Şah Abbas ve sarayın kadınları, meydandan geçip camiye açıktan geçmesinler diye Ali Kapu Sarayı’ndan camiye kadar tünelden bir yol yapılmış. Bu cami de meydana bakan, minaresiz eyvanlı tek giriş kapısına sahip. Ama yönü kıbleye uydurmak için kapalı bir koridor eklenerek, kıbleye bakar hale getirilmiş.

Şah Cami ile karşılaştırıldığında, Şeyh Lütfullah Cami’nin tasarımı oldukça basit. Avlusu ve iç eyvanları yok. Yapı, kare planlı bir oda üzerine oturan basık bir kubbeden oluşmakta. Ancak bu caminin sade yapısının aksine, Caminin kubbesinin iç kısmı ise çok güzel.

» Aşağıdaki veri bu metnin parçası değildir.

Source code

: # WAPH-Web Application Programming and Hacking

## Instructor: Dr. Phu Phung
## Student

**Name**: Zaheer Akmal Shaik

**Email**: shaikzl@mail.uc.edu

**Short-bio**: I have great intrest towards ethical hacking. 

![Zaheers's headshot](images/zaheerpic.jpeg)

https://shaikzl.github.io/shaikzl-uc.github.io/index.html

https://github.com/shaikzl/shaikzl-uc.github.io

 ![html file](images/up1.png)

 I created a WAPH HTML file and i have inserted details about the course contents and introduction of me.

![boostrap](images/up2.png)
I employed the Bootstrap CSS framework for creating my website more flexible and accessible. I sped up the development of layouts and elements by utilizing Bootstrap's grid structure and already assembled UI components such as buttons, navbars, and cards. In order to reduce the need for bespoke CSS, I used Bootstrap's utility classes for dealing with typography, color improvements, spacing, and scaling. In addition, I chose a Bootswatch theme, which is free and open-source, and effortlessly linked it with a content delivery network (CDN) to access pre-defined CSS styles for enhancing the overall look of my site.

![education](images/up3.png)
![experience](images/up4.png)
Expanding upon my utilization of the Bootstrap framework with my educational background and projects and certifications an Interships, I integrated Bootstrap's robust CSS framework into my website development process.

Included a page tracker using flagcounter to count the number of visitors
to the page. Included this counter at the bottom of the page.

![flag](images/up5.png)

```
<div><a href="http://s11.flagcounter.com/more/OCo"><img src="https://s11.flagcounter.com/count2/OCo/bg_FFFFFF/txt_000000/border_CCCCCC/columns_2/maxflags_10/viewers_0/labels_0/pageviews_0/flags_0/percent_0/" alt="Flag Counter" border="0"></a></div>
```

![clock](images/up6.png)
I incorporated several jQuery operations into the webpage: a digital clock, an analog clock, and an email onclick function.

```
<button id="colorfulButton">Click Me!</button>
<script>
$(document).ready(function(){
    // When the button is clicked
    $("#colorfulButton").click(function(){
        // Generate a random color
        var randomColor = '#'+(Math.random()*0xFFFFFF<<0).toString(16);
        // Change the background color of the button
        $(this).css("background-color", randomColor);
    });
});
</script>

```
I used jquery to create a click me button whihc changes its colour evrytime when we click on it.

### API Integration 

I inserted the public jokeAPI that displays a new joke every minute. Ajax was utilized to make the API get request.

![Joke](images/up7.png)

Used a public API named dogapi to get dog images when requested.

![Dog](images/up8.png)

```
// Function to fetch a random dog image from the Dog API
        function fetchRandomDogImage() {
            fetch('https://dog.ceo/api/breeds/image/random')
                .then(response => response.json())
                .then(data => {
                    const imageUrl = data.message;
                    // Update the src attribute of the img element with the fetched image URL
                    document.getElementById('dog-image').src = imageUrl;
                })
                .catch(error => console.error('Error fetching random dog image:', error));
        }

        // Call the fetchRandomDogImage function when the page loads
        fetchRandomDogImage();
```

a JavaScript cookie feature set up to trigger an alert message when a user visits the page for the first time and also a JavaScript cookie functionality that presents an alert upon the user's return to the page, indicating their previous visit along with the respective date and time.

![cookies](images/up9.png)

Kubbeye yapılmış eş merkezli halkaların boyutu ve motifler, merkeze yaklaştıkça parlaklığın arttığı izlenimini yaratmak için küçültülmüş. Böylece, baktığınız zaman parlaklık ortada toplanıyor. Bir de ışığın açısına göre sanki tavus kuşu şekli gibi şekil oluşuyor.

Bu caminin iyi bir restorasyonu 1930’larda Şah Rıza Pehlevi zamanında yaptırılmış. Pehlevi dönemi de bence İran için önemli. Onu da Tahran’ı yazarken anlatmak gerekecek.